Cornell University Ergonomics Web
 CUErgo Statistics Helper: Sample Size

Sample Size Calculations

Before running an experiment or initiating a study, it is important to think about the sample size that you will need to detect the effect in which you are interested. If the sample size is too small for your study, you might not be able to detect a significant effect during the analysis even if that effect is truly present. Indeed, if an effect comes out as being not significant, an important question before drawing your conclusions is to determine if this effect was truly not present, or whether you were simply not able to detect it because of insufficient data.

For a particular study, the required sample size will be jointly determined by the power, the alpha-level, the smallest meaningful difference and the variability expected to be present in the data that you collect. The alpha-level is the probability of rejecting the null hypothesis when it is actually true. That is, it is the probability of incorrectly finding a significant effect. The power of a study is the ability to reject the null hypothesis when the alternative hypothesis is true. That is, it is the probability of correctly finding a significant effect. The smallest meaningful difference is the smallest difference that you would judge to be of substantial importance in your study. For example, in studying the effect of different nutrition supplements on the weight gain of young children, would a weight increase of 10 grams after the treatment be of substantial importance or would a weight increase of 200 grams only be deemed of interest?
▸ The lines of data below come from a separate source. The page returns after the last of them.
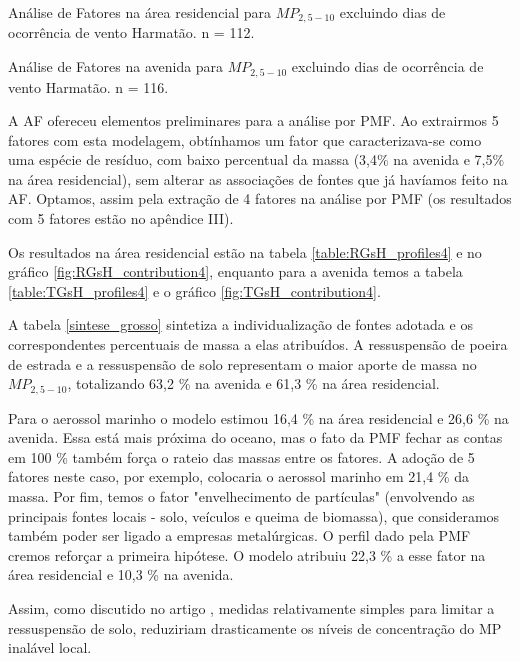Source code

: \newpage
\begin{table}[H]
  \centering
  
  \caption{Análise de Fatores na área residencial para $MP_{2,5-10}$
           excluindo dias de ocorrência de vento Harmatão. n = 112.
          \label{table:AF_RGsH5}}
\end{table}

\begin{table}[H]
  \centering
  
  \caption{Análise de Fatores na avenida para $MP_{2,5-10}$
           excluindo dias de ocorrência de vento Harmatão. n = 116.
          \label{table:AF_TGsH5}}
\end{table}
\newpage

A AF ofereceu elementos preliminares para a análise por PMF. Ao extrairmos 
5 fatores com esta modelagem, obtínhamos um fator que caracterizava-se como uma 
espécie de resíduo, com baixo percentual da massa (3,4\% na avenida e 
7,5\% na área residencial), sem alterar as associações de fontes que já havíamos
feito na AF. Optamos, assim pela extração de 4 fatores na análise por PMF 
(os resultados com 5 fatores estão no apêndice III). 

Os resultados na área residencial estão na tabela \ref{table:RGsH_profiles4} e
no gráfico \ref{fig:RGsH_contribution4}, enquanto para a avenida temos a 
tabela \ref{table:TGsH_profiles4} e o gráfico \ref{fig:TGsH_contribution4}. 

A tabela \ref{sintese_grosso} sintetiza a individualização de fontes 
adotada e os correspondentes percentuais de massa a elas atribuídos. 
A ressuspensão de poeira de estrada e a ressuspensão de solo representam o 
maior aporte de massa no $MP_{2,5-10}$, totalizando 63,2 \% na avenida e 61,3 \%
na área residencial. 

Para o aerossol marinho o modelo estimou 16,4 \% na 
área residencial e 26,6 \% na avenida. Essa está mais próxima do oceano, 
mas o fato da PMF fechar as contas em 100 \% também força o rateio das massas 
entre os fatores. A adoção de 5 fatores neste caso, por exemplo, colocaria o 
aerossol marinho em 21,4 \% da massa. Por fim, temos o fator "envelhecimento de 
partículas" (envolvendo as principais fontes locais - solo, veículos e queima 
de biomassa), que consideramos também poder ser ligado a empresas metalúrgicas. 
O perfil dado pela PMF cremos reforçar a primeira hipótese. O modelo atribuiu 
22,3 \% a esse fator na área residencial e 10,3 \% na avenida.%

Assim, como discutido no artigo \citet{zhou2013}, medidas relativamente simples 
para limitar a ressuspensão de solo, 
reduziriam drasticamente os níveis de concentração do MP inalável local.

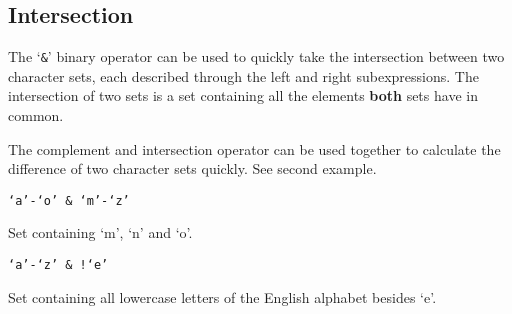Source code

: 
\subsection{Intersection}
{
	The `\texttt{\&}' binary operator can be used to quickly take the
	intersection between two character sets, each described through
	the left and right subexpressions. The intersection of two sets is
	a set containing all the elements \textbf{both} sets have in common.
	
	The complement and intersection operator can be used together to calculate
	the difference of two character sets quickly. See second example.
	
	\begin{itemize}
	{
		\item[] \texttt{`a'-`o' \& `m'-`z'}
		
			Set containing `m', `n' and `o'.
		
		\item[] \texttt{`a'-`z' \& !{}`e'}
		
			Set containing all lowercase letters
			of the English alphabet besides `e'.
	}
	\end{itemize}
}
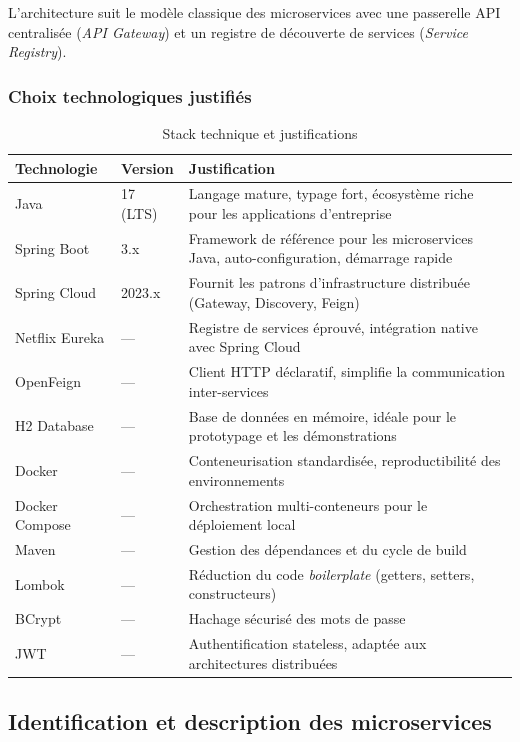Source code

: \documentclass[12pt,a4paper]{article}
\begin{document}
L'architecture suit le modèle classique des microservices avec une passerelle API centralisée (\textit{API Gateway}) et un registre de découverte de services (\textit{Service Registry}).

\subsubsection{Choix technologiques justifiés}

\begin{table}[H]
\centering
\caption{Stack technique et justifications}
\label{tab:stack}
\begin{tabularx}{\textwidth}{|l|l|X|}
\hline
\textbf{Technologie} & \textbf{Version} & \textbf{Justification} \\
\hline
Java & 17 (LTS) & Langage mature, typage fort, écosystème riche pour les applications d'entreprise \\
\hline
Spring Boot & 3.x & Framework de référence pour les microservices Java, auto-configuration, démarrage rapide \\
\hline
Spring Cloud & 2023.x & Fournit les patrons d'infrastructure distribuée (Gateway, Discovery, Feign) \\
\hline
Netflix Eureka & --- & Registre de services éprouvé, intégration native avec Spring Cloud \\
\hline
OpenFeign & --- & Client HTTP déclaratif, simplifie la communication inter-services \\
\hline
H2 Database & --- & Base de données en mémoire, idéale pour le prototypage et les démonstrations \\
\hline
Docker & --- & Conteneurisation standardisée, reproductibilité des environnements \\
\hline
Docker Compose & --- & Orchestration multi-conteneurs pour le déploiement local \\
\hline
Maven & --- & Gestion des dépendances et du cycle de build \\
\hline
Lombok & --- & Réduction du code \textit{boilerplate} (getters, setters, constructeurs) \\
\hline
BCrypt & --- & Hachage sécurisé des mots de passe \\
\hline
JWT & --- & Authentification stateless, adaptée aux architectures distribuées \\
\hline
\end{tabularx}
\end{table}

\subsection{Identification et description des microservices}
\end{document}
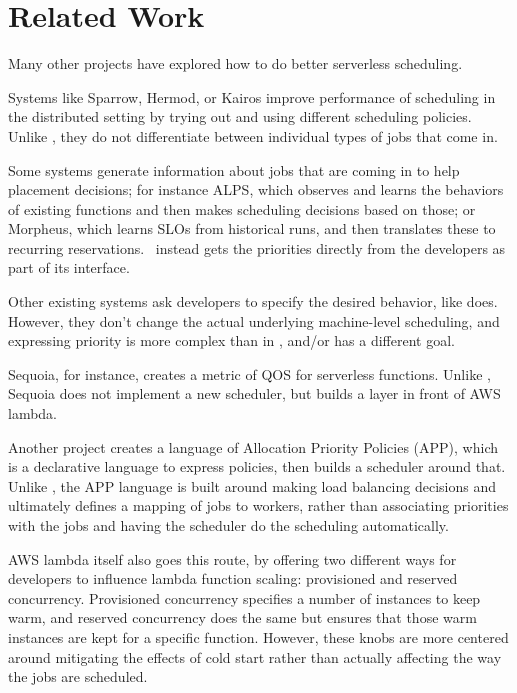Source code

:\section{Related Work}

Many other projects have explored how to do better serverless scheduling.
 
Systems like Sparrow\cite{sparrow}, Hermod\cite{hermod}, or Kairos\cite{kairos}
improve performance of scheduling in the distributed setting by trying out and
using different scheduling policies. Unlike \sys{}, they do not differentiate
between individual types of jobs that come in.


Some systems generate information about jobs that are coming in to help
placement decisions; for instance ALPS\cite{alps}, which observes and learns the
behaviors of existing functions and then makes scheduling decisions based on
those; or Morpheus\cite{morpheus}, which learns SLOs from historical runs, and
then translates these to recurring reservations.~\Sys{} instead gets the
priorities directly from the developers as part of its interface.


Other existing systems ask developers to specify the desired behavior, like
\sys{} does. However, they don't change the actual underlying machine-level
scheduling, and expressing priority is more complex than in \sys{}, and/or has a
different goal.

Sequoia\cite{sequoia}, for instance, creates a metric of QOS for serverless
functions. Unlike \sys{}, Sequoia does not implement a new scheduler, but builds
a layer in front of AWS lambda. 

Another project\cite{app-paper} creates a language of Allocation Priority Policies
(APP), which is a declarative language to express policies, then builds a
scheduler around that. Unlike \sys{}, the APP language is built around making
load balancing decisions and ultimately defines a mapping of jobs to workers,
rather than associating priorities with the jobs and having the scheduler do the
scheduling automatically.

AWS lambda itself also goes this route, by offering two different ways for
developers to influence lambda function scaling: provisioned and reserved
concurrency\cite{aws-scaling}. Provisioned concurrency specifies a number of
instances to keep warm, and reserved concurrency does the same but ensures that
those warm instances are kept for a specific function. However, these knobs are
more centered around mitigating the effects of cold start rather than actually
affecting the way the  jobs are scheduled.
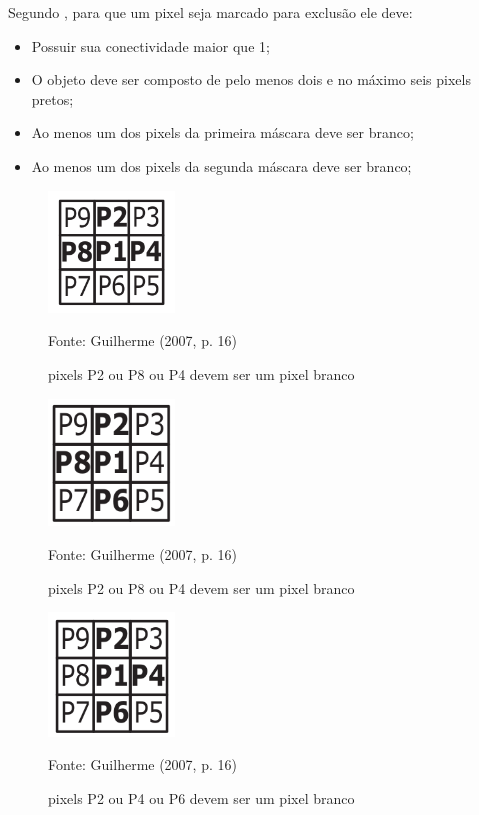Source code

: \documentclass[
	12pt,				%
	oneside,			%
	a4paper,			%
	english,			%
	french,				%
	spanish,			%
	brazil,				%
	]{abntex2}
\begin{document}
Segundo \citet{guilherme:2007}, para que um pixel seja marcado para exclusão ele deve:

\begin{itemize}
\item Possuir sua conectividade maior que 1;
\item O objeto deve ser composto de pelo menos dois e no máximo seis pixels pretos;
\item Ao menos um dos pixels da primeira máscara deve ser branco;
\item Ao menos um dos pixels da segunda máscara deve ser branco;
\end{itemize}


\begin{figure}[ht]
\centering
\caption{pixels P2 ou P8 ou P4 devem ser um pixel branco}
\includegraphics[width=0.3\textwidth]{imagens/zhangsuen1.png}

Fonte: Guilherme (2007, p. 16)
\label{fig:zhangsuen1}
\end{figure}


\begin{figure}[ht]
\centering
\caption{pixels P2 ou P8 ou P4 devem ser um pixel branco}
\includegraphics[width=0.3\textwidth]{imagens/zhangsuen2.png}

Fonte: Guilherme (2007, p. 16)
\label{fig:zhangsuen2}
\end{figure}

\begin{figure}[ht]
\centering
\caption{pixels P2 ou P4 ou P6 devem ser um pixel branco}
\includegraphics[width=0.3\textwidth]{imagens/zhangsuen3.png}

Fonte: Guilherme (2007, p. 16)
\label{fig:zhangsuen3}
\end{figure}
\end{document}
The challenge in sample size calculations is to properly choose or estimate each of these four components. For the power, one will usually choose the standard levels of 80 to 90 % and for the alpha-level, one will usually choose 0.05. You can obtain an estimate of the variability that you might expect in your experiment or study from previous experiments or from the literature. To choose the smallest meaningful difference that you would like to detect is often the hardest component and will mostly require thoughtful consideration on your part.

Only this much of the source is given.